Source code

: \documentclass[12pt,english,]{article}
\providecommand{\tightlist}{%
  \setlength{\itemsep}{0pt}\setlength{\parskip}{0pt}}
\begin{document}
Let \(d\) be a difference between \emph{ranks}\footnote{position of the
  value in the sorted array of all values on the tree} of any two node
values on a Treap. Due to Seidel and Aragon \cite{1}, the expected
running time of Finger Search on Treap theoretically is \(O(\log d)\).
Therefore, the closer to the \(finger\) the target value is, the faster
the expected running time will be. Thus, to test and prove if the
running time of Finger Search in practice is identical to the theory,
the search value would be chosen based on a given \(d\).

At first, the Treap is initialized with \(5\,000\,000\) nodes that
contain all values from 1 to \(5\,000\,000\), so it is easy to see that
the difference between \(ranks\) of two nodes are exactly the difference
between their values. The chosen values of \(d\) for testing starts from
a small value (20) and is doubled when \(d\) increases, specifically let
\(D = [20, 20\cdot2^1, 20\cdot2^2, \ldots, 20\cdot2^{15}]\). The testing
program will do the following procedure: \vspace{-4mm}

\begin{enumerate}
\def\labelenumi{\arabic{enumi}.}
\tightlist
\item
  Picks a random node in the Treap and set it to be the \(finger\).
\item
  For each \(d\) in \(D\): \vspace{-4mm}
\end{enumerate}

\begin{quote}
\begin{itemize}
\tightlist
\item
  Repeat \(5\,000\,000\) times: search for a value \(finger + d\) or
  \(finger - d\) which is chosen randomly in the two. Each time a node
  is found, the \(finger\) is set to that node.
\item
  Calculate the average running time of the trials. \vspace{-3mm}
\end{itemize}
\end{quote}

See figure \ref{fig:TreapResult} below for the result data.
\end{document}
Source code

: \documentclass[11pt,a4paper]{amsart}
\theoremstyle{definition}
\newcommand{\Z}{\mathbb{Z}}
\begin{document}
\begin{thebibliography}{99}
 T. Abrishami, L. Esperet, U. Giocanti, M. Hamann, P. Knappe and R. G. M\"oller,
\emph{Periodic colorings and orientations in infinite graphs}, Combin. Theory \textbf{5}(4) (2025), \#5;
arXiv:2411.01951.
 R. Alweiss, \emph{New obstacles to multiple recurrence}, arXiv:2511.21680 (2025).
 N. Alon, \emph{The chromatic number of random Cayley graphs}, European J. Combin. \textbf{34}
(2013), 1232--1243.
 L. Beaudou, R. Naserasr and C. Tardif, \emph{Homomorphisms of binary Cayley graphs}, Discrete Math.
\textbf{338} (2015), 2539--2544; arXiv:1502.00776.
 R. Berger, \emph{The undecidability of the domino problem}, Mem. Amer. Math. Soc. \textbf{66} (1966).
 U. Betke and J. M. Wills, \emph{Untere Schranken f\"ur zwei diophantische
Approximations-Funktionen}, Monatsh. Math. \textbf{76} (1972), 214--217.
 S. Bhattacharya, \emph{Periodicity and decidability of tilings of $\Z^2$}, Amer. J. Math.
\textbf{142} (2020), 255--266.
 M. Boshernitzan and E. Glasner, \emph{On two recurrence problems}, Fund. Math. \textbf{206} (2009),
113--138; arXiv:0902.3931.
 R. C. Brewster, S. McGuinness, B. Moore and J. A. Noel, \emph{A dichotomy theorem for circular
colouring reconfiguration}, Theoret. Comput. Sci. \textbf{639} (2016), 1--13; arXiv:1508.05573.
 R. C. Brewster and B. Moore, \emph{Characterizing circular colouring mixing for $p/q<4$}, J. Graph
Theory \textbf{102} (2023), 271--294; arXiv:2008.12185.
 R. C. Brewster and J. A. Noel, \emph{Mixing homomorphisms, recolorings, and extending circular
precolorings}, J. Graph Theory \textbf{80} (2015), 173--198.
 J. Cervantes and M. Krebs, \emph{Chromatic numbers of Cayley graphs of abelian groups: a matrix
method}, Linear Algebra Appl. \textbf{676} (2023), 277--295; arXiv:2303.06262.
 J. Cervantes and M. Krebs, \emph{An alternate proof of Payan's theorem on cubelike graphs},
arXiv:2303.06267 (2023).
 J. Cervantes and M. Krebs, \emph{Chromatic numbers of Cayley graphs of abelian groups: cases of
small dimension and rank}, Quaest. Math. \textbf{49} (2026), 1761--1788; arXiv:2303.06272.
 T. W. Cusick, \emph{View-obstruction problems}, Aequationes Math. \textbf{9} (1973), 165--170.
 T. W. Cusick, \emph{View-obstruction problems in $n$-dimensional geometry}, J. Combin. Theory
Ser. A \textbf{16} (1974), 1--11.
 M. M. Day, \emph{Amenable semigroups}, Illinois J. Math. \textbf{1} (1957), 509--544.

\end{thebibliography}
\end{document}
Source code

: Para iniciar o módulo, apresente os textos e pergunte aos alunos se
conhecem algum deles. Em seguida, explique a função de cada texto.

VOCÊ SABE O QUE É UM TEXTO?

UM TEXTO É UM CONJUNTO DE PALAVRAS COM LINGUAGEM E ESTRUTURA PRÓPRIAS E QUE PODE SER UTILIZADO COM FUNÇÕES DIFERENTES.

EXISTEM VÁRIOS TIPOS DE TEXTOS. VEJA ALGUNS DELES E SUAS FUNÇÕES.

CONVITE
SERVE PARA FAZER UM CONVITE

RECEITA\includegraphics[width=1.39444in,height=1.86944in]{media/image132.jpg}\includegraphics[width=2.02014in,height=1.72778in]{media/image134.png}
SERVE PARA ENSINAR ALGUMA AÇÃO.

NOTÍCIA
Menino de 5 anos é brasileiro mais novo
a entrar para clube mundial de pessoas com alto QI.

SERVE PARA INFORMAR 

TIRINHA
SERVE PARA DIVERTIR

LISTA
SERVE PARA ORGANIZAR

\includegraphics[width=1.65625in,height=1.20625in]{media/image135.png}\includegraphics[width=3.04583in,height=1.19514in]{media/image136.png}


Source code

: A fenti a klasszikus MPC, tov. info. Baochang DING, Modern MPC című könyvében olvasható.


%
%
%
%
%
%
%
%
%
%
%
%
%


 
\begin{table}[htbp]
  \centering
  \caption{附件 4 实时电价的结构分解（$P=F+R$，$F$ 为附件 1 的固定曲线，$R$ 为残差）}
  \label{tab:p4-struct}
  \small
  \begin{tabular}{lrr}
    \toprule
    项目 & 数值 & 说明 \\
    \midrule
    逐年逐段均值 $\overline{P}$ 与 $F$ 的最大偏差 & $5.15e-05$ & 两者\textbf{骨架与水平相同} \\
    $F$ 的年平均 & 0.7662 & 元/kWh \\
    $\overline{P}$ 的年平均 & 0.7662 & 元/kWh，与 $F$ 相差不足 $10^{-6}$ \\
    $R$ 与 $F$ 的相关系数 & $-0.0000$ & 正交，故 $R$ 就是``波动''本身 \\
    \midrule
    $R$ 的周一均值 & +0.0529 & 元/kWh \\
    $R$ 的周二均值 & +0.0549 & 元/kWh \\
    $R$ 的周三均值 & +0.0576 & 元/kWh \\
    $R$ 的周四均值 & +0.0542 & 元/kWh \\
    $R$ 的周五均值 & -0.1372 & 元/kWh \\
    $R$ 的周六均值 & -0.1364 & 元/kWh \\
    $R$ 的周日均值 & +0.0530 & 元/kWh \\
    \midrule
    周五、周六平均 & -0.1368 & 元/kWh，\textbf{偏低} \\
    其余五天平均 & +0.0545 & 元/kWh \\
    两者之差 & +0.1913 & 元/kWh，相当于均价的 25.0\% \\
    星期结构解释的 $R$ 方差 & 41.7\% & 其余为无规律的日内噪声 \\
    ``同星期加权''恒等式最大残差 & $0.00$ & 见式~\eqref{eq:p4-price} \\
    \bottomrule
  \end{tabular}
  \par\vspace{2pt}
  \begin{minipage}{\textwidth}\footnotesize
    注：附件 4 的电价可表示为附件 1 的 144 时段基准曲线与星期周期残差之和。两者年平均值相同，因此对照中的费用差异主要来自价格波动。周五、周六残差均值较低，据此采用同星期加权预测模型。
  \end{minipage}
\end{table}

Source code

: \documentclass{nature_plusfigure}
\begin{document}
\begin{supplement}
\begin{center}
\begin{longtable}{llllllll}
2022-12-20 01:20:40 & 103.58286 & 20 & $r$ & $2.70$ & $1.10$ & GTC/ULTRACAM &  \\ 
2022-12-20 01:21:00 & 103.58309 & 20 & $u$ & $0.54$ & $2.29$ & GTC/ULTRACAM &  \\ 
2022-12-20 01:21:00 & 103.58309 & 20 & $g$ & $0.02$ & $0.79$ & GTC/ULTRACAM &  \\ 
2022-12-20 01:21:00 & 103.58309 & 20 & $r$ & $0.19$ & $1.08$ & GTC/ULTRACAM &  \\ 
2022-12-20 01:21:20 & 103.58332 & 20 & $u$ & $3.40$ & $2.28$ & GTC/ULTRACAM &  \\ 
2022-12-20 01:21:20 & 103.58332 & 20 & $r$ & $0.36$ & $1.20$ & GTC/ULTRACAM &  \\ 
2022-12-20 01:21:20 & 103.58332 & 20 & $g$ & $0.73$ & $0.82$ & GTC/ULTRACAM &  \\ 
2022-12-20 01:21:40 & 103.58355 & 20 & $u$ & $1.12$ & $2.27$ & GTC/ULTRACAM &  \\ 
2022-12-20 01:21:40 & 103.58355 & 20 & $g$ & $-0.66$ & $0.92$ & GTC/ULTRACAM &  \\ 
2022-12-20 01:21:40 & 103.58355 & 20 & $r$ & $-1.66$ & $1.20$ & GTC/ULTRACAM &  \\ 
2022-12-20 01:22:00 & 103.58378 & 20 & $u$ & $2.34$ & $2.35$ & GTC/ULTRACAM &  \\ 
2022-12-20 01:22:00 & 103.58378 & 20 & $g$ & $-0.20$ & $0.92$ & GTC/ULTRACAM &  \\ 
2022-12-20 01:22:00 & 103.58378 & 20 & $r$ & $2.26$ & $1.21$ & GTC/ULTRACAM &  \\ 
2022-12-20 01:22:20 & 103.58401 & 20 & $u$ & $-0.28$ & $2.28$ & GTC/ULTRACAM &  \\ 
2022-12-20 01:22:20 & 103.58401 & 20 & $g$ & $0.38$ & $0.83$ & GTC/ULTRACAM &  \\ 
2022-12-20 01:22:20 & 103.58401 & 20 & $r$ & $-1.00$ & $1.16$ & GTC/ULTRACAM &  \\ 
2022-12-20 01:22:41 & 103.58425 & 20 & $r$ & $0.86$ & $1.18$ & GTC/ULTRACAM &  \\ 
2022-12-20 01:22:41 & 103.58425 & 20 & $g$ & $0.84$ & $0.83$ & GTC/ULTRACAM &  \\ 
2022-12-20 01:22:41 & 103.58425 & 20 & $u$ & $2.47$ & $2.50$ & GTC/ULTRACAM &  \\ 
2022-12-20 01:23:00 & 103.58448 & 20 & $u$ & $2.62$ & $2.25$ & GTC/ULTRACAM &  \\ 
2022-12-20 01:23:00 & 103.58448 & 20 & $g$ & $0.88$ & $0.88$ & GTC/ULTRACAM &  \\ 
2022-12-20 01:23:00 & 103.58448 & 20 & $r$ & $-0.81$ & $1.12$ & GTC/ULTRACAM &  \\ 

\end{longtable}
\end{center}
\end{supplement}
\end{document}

____

_The task_
Nothing but the lines from the one with "2022-12-20 01:22:20 & 103.58401 & 20 & $g$" through the final line of the records above should appear, each copied exactly.

_Written solution_
2022-12-20 01:22:20 & 103.58401 & 20 & $g$ & $0.38$ & $0.83$ & GTC/ULTRACAM &  \\ 
2022-12-20 01:22:20 & 103.58401 & 20 & $r$ & $-1.00$ & $1.16$ & GTC/ULTRACAM &  \\ 
2022-12-20 01:22:41 & 103.58425 & 20 & $r$ & $0.86$ & $1.18$ & GTC/ULTRACAM &  \\ 
2022-12-20 01:22:41 & 103.58425 & 20 & $g$ & $0.84$ & $0.83$ & GTC/ULTRACAM &  \\ 
2022-12-20 01:22:41 & 103.58425 & 20 & $u$ & $2.47$ & $2.50$ & GTC/ULTRACAM &  \\ 
2022-12-20 01:23:00 & 103.58448 & 20 & $u$ & $2.62$ & $2.25$ & GTC/ULTRACAM &  \\ 
2022-12-20 01:23:00 & 103.58448 & 20 & $g$ & $0.88$ & $0.88$ & GTC/ULTRACAM &  \\ 
2022-12-20 01:23:00 & 103.58448 & 20 & $r$ & $-0.81$ & $1.12$ & GTC/ULTRACAM &  \\ 

\end{longtable}
\end{center}
\end{supplement}
\end{document}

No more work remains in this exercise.